Kejadian tersebut diduga terjadi di Perumahan Agape Desa Tumaluntung, Kauditan, Minahasa Utara.
“Saya melihat di sosial media video tersebut. Sungguh saya kaget karena ini terjadi di Sulut. Tindakan tersebut adalah upaya merusak keberagaman yang ada di Sulawesi Utara yang dikenal sebagai laboratorium toleransi umat beragama di Indonesia,” ujar MJP.
“Saya mengecam keras tindakan tersebut. Ini pelanggaran terhadap nilai-nilai moral bangsa dan prinsip hak asasi manusia serta menentang konstitusi kita yang menjamin kebebasan untuk beribadah,” ucap MJP.
Anggota DPRD Sulut terpilih ini menegaskan, tidak dibenarkan tindakan melarang orang beribadah, apakah persoalan Izin Mendirikan Bangunan (IMB) atau alasan lainnya.

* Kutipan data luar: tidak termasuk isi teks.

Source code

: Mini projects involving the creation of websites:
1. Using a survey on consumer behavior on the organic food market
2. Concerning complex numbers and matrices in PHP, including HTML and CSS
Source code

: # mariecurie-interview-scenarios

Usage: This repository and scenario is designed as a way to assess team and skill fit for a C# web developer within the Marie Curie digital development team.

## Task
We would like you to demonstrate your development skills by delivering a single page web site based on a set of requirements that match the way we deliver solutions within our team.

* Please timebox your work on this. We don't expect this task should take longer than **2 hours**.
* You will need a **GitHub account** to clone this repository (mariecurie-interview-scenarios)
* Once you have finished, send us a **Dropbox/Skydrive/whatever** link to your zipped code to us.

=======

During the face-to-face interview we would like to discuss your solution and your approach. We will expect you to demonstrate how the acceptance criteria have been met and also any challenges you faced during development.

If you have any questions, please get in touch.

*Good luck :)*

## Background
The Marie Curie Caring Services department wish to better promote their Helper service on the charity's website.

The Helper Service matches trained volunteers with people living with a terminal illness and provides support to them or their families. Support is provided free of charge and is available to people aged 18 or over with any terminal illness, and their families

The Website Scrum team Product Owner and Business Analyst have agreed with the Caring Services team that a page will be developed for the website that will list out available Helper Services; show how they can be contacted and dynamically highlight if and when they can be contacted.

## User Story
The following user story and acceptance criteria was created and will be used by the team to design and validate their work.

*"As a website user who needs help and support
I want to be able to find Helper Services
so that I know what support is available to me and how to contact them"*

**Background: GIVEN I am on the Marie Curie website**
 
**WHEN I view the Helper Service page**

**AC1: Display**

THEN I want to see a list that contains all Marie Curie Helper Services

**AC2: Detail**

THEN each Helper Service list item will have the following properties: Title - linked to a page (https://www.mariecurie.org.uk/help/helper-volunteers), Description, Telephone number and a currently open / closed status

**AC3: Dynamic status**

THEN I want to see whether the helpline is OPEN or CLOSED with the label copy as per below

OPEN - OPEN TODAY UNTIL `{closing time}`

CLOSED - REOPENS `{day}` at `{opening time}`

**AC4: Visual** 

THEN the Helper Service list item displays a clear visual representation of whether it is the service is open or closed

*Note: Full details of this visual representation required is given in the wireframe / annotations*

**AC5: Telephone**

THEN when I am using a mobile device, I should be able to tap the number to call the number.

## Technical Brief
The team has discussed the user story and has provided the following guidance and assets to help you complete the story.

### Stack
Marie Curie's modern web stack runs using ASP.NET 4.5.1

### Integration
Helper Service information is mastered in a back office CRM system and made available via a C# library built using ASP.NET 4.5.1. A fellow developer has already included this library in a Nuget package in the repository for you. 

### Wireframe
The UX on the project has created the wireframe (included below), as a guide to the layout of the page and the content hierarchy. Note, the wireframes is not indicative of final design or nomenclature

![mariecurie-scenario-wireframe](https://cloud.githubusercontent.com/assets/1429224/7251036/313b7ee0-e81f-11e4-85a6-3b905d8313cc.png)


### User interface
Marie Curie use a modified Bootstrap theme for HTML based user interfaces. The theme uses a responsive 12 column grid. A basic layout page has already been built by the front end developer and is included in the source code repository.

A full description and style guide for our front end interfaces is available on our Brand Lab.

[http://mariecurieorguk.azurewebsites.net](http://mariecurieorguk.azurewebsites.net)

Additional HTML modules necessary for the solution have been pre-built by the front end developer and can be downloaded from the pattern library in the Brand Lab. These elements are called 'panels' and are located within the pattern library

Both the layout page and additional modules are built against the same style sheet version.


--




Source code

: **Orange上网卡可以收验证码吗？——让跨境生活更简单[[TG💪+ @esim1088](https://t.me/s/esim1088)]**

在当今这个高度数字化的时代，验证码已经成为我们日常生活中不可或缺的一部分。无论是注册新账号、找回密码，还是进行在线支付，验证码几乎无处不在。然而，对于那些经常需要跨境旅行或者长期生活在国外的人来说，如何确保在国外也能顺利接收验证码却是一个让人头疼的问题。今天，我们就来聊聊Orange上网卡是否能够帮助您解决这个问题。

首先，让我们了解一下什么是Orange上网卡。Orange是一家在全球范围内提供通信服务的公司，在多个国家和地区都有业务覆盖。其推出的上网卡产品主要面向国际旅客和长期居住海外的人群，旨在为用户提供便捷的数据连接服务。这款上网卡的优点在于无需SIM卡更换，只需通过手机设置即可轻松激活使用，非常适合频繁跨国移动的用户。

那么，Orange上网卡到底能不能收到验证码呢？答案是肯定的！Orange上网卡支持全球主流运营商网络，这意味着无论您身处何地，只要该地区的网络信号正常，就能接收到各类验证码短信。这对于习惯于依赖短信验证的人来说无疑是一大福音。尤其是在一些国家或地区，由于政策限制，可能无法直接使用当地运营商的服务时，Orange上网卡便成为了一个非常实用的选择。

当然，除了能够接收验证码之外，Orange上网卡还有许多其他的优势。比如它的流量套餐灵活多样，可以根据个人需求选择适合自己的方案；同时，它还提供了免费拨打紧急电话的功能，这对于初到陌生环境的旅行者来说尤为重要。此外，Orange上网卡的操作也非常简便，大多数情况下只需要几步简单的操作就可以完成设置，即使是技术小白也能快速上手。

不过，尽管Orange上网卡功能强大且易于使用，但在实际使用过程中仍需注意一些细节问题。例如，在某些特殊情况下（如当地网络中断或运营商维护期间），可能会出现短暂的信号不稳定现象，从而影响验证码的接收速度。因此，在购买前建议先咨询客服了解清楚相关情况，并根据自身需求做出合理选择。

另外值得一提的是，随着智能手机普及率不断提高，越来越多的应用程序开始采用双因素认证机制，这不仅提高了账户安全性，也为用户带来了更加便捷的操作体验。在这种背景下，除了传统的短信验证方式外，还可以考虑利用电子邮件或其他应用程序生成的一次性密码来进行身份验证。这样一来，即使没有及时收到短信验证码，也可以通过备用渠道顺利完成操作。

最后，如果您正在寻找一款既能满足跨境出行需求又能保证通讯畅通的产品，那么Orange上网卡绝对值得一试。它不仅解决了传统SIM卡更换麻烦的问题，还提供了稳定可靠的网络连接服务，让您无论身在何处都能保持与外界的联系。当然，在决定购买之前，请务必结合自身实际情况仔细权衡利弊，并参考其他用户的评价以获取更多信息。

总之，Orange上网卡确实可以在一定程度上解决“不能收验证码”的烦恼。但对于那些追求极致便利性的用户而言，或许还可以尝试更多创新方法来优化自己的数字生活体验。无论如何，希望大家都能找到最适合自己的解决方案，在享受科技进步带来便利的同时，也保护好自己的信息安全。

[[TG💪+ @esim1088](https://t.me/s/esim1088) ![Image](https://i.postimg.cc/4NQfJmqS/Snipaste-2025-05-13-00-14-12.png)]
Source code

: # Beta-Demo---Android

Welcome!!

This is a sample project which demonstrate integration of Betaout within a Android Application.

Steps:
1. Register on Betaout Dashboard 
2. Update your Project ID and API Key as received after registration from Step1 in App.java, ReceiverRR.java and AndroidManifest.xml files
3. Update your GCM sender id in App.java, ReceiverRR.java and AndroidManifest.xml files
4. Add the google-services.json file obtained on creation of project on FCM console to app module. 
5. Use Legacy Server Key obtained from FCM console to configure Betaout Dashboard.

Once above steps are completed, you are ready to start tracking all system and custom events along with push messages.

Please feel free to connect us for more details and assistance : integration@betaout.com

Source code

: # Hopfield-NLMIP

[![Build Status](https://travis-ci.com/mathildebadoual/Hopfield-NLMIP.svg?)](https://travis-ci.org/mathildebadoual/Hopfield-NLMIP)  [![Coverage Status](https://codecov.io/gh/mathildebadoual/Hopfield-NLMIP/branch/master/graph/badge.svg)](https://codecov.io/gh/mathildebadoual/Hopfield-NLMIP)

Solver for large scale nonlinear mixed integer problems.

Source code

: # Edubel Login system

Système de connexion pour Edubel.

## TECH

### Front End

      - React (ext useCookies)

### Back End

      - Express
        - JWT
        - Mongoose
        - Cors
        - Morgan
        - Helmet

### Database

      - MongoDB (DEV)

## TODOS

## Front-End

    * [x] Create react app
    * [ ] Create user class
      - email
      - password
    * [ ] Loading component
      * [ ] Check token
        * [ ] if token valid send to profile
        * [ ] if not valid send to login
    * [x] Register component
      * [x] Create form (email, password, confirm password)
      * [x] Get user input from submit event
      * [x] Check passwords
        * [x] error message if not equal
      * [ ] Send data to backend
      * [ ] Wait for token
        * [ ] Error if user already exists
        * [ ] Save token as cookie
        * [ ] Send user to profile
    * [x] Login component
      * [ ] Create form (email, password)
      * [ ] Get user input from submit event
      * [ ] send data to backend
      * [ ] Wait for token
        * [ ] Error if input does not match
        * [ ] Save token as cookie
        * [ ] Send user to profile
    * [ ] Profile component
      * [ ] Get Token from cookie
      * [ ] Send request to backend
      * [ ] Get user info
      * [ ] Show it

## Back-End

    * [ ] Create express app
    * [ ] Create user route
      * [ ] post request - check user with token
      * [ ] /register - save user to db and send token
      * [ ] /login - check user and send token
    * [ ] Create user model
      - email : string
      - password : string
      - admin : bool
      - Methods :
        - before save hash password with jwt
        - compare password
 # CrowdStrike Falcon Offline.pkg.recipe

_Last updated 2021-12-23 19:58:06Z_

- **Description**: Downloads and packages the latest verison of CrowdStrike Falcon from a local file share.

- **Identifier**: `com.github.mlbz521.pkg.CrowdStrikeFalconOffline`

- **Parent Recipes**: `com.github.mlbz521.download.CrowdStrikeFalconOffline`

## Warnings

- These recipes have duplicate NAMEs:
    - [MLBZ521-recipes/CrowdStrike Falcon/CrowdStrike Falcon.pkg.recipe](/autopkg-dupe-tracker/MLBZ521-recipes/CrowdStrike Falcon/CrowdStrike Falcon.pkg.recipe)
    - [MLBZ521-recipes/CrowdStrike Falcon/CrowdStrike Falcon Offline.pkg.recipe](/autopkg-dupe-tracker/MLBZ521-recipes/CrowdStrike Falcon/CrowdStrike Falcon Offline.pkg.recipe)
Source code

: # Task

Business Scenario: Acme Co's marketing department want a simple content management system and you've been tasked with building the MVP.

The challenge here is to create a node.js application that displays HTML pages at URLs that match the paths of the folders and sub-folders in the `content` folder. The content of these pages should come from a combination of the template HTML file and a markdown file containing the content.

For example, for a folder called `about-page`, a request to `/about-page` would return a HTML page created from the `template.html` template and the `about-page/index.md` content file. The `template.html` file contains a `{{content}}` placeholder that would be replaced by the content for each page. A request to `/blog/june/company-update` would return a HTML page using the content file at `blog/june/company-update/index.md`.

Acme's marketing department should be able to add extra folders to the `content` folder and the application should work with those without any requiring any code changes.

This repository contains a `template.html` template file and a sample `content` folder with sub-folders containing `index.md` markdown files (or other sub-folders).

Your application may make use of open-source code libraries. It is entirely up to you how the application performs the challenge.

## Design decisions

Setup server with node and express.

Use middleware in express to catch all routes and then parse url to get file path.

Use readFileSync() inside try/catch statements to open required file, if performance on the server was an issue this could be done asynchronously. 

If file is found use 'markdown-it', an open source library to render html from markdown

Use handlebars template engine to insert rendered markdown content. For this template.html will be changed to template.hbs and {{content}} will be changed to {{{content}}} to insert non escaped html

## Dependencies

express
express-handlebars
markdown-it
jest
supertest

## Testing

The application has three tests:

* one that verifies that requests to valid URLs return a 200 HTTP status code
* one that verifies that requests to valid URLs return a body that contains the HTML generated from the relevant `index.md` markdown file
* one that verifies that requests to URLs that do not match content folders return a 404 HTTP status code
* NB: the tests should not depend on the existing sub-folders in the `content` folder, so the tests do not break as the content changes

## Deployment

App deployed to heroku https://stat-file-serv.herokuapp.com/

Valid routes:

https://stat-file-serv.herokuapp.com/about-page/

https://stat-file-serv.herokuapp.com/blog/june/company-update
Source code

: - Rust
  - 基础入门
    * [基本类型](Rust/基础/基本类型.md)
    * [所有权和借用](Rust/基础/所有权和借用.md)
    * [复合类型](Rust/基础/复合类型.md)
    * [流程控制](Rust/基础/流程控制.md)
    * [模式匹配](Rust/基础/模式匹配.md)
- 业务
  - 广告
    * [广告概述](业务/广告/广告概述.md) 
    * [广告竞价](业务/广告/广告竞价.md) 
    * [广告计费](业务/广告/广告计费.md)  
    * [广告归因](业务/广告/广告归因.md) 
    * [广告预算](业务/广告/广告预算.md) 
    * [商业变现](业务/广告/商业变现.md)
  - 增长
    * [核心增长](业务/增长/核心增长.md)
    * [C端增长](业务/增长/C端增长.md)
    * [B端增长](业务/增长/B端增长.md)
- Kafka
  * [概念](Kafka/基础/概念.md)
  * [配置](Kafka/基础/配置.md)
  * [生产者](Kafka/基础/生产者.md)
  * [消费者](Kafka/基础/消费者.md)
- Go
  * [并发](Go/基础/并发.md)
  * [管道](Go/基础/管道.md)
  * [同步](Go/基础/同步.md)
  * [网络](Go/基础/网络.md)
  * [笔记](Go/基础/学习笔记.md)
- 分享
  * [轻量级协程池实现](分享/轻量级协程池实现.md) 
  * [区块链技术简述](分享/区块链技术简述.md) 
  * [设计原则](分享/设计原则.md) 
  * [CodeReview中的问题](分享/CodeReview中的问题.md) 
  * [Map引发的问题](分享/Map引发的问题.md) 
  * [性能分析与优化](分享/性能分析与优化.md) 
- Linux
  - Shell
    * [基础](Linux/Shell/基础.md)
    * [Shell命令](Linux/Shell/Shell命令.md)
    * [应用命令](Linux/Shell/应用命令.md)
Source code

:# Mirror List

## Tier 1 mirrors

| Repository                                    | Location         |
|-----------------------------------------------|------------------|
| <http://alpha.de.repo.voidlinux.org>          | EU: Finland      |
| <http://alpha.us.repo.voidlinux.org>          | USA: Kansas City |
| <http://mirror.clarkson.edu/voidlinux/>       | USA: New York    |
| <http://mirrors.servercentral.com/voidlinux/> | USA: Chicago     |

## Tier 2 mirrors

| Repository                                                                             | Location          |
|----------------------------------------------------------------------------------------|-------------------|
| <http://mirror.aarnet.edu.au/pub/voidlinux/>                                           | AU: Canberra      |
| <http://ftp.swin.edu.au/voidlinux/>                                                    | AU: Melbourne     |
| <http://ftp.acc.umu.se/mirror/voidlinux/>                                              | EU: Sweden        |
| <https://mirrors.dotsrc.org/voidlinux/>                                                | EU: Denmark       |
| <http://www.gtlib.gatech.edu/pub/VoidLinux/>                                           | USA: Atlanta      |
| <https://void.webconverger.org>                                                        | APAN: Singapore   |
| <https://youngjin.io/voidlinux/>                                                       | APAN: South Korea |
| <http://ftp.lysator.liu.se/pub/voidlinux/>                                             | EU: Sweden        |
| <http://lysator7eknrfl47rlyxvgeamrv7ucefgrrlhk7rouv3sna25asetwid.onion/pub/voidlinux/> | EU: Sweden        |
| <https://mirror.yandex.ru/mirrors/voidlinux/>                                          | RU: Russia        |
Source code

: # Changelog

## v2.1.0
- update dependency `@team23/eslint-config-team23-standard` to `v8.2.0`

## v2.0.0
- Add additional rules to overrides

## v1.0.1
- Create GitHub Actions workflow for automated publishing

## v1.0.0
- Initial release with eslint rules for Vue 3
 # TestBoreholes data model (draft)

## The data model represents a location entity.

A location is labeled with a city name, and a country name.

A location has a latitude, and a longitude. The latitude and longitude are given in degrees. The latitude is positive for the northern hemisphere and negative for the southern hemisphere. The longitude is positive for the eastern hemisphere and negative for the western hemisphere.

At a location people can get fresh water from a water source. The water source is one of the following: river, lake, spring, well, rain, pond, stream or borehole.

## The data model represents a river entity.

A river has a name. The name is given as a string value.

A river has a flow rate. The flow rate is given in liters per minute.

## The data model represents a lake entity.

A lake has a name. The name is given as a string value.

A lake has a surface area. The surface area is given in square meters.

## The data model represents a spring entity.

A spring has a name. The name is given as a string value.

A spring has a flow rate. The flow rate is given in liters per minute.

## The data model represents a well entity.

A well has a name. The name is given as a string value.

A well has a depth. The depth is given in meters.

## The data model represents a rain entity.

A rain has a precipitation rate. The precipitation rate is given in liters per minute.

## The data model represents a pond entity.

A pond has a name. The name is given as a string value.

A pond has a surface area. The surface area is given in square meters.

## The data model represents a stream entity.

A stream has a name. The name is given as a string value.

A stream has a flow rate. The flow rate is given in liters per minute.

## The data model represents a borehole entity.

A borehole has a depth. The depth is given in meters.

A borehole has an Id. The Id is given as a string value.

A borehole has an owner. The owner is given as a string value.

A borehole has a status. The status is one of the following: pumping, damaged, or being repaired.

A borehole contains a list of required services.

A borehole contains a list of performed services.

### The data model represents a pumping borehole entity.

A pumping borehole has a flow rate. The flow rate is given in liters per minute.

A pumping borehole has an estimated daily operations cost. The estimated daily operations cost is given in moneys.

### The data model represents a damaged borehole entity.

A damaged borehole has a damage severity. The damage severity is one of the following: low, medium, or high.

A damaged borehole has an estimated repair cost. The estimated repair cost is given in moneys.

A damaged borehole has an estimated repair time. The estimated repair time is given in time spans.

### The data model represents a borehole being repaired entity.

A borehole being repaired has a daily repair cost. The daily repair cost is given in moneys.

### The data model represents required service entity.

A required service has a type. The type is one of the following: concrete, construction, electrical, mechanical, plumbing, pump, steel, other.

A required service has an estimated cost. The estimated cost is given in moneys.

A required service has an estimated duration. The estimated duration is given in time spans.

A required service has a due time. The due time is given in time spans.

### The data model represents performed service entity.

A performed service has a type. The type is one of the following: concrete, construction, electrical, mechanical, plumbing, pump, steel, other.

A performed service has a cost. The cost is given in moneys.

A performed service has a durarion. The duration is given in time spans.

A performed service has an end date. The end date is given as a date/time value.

“Setiap warga negara Indonesia berhak dan dilindungi memeluk agama dan beribadah, tidak ada ketentuan harus ada izin untuk ibadah. Pasal 29 Ayat (2) UUD 1945 menegaskan negara harus menjamin. Negara wajib memberi perlindungan hingga memfasilitasi bukan menghalangi,” kata MJP.
Pasca melihat video yang bereda, MJP mengaku langsung turun ke lapangan dan menghubungi beberapa pihak terkait, baik pemerintah desa maupun dari pihak masyarakat muslim.
“Saya datang langsung ke tokoh masyarakat muslim pak Daniel Pangemanan dan menghubungi pemerintah desa. Menurut saya pemerintah cukup bijaksana melihat persoalan ini dan menginginkan persoalan tersebut dapat diselesaikan dengan damai. Begitu juga dari pak Daniel yang sangat kooperatif dan berharap mereka dapat menjalankan ibadah dengan tenang,” kata Melky.
Sementara itu terpisah, Hukum Tua Tumaluntung Ifonda Nusah membantah kabar yang berhembus bahwa terjadi penutupan musholah di Desa Tumaluntung, seperti yang disebarkan melalui video di media sosial.
Menurut Nusah, lokasi yang dipermasalahkan bukan mushola melainkan balai pertemuan Al Hidayah.
“Itu bukan mushola tapi balai pertemuan. Nah, karena disitu mulai ada aktifitas ibadah maka masyarakat mempertanyakan kepada saya. Tugas saya sebagai pemerintah desa yaitu mengecek lokasi yang dipermasalahkan. Kalaupun itu rumah ibadah, maka pemerintah menanyakan izinnya. Jadi bukan saya melarang untuk beribadah disitu, bukan. Kalau ada yang beribadah, masa kami larang. Hanya saja untuk mendirikan rumah ibadah, harus ada izin,” kata Nusah.
Sementara itu, hasil penelusuran di lokasi, didapati sebuah spanduk bertuliskan bahwa gedung tersebut adalah Balai Pertemuan Al Hidayah.